Data records:
-- Opening Marker --

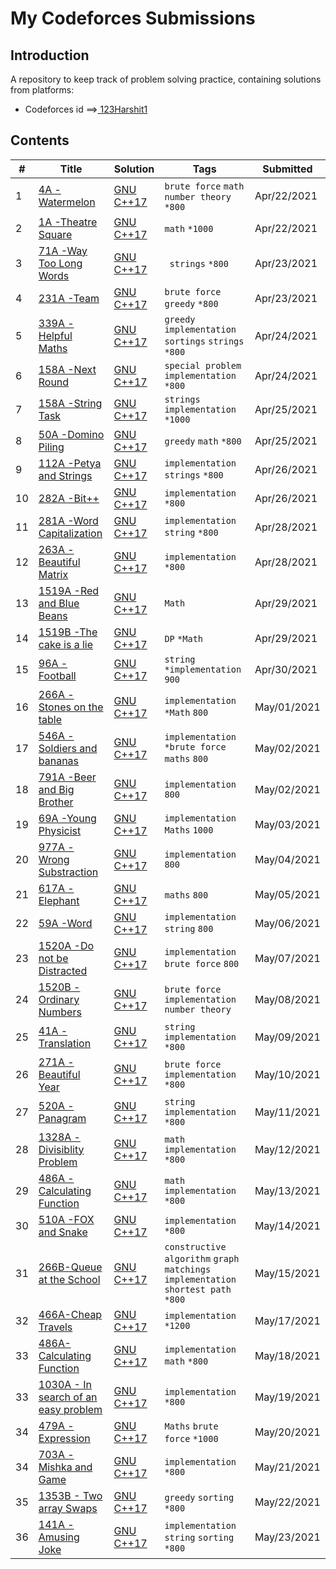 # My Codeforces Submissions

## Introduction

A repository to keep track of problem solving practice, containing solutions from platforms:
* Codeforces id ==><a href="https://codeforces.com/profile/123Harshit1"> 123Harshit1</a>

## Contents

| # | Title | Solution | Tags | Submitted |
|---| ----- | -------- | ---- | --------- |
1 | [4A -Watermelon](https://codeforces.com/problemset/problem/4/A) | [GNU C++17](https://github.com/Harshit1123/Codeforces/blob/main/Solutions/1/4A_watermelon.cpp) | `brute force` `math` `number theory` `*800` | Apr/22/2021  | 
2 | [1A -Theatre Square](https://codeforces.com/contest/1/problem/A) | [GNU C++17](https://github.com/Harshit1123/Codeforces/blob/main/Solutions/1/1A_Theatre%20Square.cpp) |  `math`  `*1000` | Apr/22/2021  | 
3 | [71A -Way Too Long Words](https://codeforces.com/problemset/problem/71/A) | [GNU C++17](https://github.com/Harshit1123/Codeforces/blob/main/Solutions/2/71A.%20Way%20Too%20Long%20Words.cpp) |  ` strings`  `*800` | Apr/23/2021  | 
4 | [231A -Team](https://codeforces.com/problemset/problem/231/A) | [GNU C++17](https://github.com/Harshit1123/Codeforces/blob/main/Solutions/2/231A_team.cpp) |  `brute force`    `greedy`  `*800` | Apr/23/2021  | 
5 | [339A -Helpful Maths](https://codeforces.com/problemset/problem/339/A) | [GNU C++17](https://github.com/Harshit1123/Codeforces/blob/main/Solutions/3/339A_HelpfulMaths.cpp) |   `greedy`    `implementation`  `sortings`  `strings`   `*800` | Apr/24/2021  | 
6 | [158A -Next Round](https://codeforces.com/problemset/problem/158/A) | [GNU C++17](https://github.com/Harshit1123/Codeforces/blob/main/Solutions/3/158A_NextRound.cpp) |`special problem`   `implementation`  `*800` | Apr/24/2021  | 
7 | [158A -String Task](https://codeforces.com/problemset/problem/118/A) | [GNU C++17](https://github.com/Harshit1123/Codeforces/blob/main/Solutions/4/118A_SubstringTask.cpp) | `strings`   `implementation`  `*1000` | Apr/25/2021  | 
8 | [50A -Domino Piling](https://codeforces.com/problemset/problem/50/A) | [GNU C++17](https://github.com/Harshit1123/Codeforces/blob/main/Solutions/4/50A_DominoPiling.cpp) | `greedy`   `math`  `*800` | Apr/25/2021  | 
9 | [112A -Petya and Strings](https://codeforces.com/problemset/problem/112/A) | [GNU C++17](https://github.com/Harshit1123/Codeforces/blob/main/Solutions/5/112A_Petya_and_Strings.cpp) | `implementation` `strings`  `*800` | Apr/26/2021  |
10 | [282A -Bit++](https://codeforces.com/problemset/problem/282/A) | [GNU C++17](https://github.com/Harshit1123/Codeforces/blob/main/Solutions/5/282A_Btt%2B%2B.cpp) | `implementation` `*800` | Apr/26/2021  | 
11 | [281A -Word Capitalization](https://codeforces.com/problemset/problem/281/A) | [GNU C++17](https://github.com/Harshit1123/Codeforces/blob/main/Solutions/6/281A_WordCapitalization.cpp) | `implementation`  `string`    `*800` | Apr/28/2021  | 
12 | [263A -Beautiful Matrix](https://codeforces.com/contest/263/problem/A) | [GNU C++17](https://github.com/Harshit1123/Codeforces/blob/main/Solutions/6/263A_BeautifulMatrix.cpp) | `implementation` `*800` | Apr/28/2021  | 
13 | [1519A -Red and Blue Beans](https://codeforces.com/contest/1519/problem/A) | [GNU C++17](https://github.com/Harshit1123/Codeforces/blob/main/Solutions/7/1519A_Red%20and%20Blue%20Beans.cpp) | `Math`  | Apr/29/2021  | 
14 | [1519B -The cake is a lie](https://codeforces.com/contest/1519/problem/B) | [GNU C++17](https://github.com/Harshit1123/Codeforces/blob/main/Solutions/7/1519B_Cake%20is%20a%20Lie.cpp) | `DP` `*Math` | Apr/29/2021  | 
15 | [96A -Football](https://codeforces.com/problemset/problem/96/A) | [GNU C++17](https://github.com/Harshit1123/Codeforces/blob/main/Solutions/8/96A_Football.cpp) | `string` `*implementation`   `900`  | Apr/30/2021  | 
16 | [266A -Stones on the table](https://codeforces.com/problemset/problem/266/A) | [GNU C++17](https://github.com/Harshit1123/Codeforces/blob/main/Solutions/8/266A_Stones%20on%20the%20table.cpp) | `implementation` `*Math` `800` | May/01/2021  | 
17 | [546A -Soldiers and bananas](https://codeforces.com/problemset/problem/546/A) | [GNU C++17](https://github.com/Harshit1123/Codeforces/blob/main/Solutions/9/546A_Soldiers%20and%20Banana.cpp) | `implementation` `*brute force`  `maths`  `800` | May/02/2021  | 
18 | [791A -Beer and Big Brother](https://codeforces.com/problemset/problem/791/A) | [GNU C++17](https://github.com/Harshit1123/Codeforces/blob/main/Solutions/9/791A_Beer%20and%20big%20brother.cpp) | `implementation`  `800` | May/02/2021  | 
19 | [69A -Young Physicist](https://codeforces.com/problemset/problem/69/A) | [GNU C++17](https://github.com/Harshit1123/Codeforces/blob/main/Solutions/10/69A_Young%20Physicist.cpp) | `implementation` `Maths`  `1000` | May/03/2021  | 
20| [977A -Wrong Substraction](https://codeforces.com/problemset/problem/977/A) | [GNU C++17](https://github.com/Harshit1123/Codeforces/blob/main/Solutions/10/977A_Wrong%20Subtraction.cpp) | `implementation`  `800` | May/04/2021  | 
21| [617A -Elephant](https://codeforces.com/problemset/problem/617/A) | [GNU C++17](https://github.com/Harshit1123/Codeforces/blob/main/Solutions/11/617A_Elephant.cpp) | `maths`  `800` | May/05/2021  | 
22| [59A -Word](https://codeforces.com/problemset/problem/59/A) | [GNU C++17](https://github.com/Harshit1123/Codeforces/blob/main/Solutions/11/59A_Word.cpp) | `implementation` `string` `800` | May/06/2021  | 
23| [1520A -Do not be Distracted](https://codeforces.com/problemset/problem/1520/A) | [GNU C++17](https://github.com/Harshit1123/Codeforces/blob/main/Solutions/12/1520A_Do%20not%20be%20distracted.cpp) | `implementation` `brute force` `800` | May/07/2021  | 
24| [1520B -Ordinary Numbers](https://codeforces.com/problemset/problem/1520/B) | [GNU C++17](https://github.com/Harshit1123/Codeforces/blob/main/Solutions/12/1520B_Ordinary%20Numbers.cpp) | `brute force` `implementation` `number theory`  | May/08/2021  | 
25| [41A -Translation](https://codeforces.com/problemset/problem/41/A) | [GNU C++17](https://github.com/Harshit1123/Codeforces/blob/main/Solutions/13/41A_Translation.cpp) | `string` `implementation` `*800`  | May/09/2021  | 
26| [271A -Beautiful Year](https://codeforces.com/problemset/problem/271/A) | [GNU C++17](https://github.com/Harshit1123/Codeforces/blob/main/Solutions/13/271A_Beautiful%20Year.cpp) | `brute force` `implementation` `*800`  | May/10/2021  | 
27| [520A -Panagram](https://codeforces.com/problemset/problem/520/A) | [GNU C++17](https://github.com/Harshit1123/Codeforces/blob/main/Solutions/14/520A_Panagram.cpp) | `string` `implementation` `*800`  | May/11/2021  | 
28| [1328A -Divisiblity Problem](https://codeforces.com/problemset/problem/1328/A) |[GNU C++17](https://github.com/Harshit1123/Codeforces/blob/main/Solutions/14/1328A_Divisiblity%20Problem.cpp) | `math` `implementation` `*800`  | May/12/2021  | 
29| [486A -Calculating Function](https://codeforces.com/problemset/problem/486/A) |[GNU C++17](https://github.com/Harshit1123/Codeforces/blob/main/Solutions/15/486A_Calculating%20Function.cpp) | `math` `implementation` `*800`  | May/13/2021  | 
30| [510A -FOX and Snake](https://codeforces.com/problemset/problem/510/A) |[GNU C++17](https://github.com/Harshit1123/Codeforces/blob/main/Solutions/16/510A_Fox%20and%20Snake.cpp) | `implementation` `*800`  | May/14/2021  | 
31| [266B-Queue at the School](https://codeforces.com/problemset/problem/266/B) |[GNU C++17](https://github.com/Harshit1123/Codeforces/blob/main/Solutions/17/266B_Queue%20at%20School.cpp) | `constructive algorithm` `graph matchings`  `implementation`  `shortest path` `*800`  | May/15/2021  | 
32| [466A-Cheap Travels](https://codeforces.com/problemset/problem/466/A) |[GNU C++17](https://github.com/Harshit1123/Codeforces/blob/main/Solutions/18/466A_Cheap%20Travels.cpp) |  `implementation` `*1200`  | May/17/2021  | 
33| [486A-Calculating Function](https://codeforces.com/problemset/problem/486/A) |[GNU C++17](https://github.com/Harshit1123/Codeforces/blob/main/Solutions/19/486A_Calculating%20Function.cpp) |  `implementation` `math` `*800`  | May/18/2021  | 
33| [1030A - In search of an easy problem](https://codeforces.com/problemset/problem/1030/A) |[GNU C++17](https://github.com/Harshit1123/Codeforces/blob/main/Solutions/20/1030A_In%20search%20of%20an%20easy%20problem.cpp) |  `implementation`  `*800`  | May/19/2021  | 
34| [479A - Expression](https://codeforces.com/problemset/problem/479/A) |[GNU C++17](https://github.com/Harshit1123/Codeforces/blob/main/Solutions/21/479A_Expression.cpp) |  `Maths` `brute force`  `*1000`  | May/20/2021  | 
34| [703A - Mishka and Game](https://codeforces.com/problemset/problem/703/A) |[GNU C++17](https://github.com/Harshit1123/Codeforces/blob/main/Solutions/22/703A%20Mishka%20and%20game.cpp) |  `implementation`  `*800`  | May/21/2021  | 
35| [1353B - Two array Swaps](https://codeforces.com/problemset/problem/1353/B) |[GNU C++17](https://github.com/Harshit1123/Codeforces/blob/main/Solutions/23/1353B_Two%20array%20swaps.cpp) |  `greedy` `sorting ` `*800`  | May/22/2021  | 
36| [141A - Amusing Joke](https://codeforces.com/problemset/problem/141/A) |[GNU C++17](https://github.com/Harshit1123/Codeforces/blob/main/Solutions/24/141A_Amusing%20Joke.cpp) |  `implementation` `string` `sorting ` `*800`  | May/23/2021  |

-- Closing Marker --
-- Opening Marker --

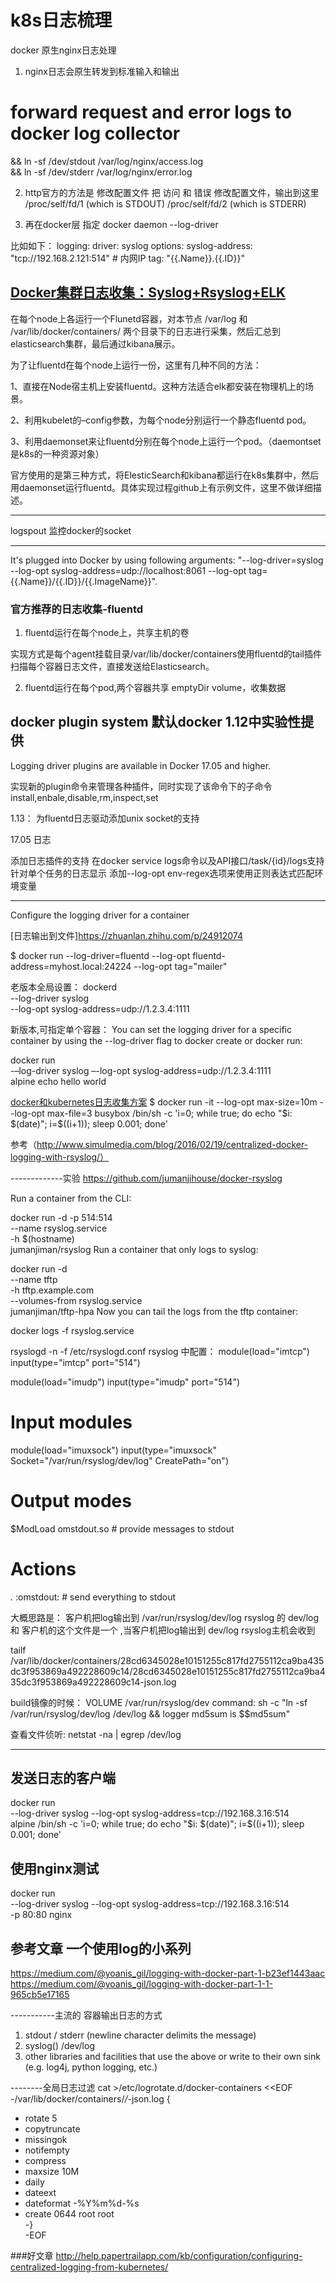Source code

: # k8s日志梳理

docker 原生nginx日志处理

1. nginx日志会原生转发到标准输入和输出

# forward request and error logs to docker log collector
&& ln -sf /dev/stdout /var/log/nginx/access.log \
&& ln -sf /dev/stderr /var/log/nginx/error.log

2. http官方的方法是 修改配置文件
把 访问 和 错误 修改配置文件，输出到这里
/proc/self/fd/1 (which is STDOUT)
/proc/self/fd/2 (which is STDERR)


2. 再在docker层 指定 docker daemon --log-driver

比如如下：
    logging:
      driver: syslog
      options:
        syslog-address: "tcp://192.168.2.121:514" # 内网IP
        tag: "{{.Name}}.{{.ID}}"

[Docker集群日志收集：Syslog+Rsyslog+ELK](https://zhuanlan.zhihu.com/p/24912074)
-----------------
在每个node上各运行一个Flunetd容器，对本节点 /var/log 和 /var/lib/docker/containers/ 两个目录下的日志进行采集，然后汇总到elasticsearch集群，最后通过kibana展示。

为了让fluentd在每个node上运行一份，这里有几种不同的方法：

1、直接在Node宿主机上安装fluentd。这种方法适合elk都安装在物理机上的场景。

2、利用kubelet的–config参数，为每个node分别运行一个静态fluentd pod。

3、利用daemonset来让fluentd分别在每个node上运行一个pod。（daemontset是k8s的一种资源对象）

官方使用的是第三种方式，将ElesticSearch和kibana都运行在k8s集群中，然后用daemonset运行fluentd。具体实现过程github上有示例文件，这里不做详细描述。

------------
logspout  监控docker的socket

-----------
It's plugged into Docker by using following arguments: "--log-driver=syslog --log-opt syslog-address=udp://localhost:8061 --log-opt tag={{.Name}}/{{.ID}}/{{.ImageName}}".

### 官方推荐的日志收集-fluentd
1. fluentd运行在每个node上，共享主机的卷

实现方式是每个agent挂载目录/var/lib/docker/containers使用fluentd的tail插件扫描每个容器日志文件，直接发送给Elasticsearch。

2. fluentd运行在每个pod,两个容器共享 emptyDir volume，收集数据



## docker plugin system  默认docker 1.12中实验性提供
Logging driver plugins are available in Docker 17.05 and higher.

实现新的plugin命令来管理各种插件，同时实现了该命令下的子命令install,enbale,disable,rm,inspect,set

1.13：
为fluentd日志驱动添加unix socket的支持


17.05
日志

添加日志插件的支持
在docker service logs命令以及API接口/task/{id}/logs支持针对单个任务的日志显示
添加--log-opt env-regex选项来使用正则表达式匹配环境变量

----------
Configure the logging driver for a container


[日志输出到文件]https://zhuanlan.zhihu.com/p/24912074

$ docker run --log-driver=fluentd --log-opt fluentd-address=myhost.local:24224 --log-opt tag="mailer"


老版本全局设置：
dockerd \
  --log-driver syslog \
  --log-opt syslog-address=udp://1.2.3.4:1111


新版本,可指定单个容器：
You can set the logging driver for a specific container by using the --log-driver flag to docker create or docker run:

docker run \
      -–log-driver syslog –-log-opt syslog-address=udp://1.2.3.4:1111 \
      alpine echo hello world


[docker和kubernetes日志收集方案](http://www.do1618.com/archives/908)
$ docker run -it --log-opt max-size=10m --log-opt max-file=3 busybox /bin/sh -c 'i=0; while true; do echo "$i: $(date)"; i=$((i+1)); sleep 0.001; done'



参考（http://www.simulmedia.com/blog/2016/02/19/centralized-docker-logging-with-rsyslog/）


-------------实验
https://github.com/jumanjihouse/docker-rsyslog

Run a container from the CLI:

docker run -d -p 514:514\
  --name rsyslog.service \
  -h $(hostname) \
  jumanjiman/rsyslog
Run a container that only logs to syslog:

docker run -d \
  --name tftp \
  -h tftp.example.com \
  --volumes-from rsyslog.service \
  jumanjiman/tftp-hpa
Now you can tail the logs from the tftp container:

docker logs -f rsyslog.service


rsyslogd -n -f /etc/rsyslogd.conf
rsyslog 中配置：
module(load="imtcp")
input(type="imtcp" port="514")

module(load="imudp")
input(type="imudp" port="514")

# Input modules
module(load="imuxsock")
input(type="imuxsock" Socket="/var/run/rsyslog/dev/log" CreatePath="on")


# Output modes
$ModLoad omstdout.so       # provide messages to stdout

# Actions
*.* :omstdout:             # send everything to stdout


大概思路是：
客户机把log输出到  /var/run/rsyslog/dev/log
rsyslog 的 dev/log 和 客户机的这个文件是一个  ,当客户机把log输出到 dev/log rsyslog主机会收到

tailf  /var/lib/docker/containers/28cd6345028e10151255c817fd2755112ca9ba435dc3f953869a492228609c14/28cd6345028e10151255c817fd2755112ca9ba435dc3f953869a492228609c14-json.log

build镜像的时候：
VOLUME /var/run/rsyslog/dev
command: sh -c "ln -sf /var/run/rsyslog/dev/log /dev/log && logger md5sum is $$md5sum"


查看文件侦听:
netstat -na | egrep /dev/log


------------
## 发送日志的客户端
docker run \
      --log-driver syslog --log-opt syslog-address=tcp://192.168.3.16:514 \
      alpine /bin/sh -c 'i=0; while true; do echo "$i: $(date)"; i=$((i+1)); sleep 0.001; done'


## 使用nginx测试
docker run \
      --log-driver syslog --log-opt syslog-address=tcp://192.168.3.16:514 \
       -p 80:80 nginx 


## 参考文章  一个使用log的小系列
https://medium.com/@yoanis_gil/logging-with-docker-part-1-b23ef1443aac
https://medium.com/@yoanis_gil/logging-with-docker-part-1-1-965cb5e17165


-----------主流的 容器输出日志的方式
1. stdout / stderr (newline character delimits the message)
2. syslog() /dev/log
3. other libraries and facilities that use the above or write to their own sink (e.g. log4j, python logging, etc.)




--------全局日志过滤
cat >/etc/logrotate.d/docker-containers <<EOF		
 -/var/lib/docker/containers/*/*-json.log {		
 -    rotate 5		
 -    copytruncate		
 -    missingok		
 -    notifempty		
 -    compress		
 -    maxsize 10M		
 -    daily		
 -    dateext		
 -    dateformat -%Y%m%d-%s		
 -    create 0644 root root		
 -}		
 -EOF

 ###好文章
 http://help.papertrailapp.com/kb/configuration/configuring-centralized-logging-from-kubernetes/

-- Closing Marker --

## Work request:
Which of the lines above carry the string "omstdout"? Copy every one.

## Answer box:
$ModLoad omstdout.so       # provide messages to stdout
*.* :omstdout:             # send everything to stdout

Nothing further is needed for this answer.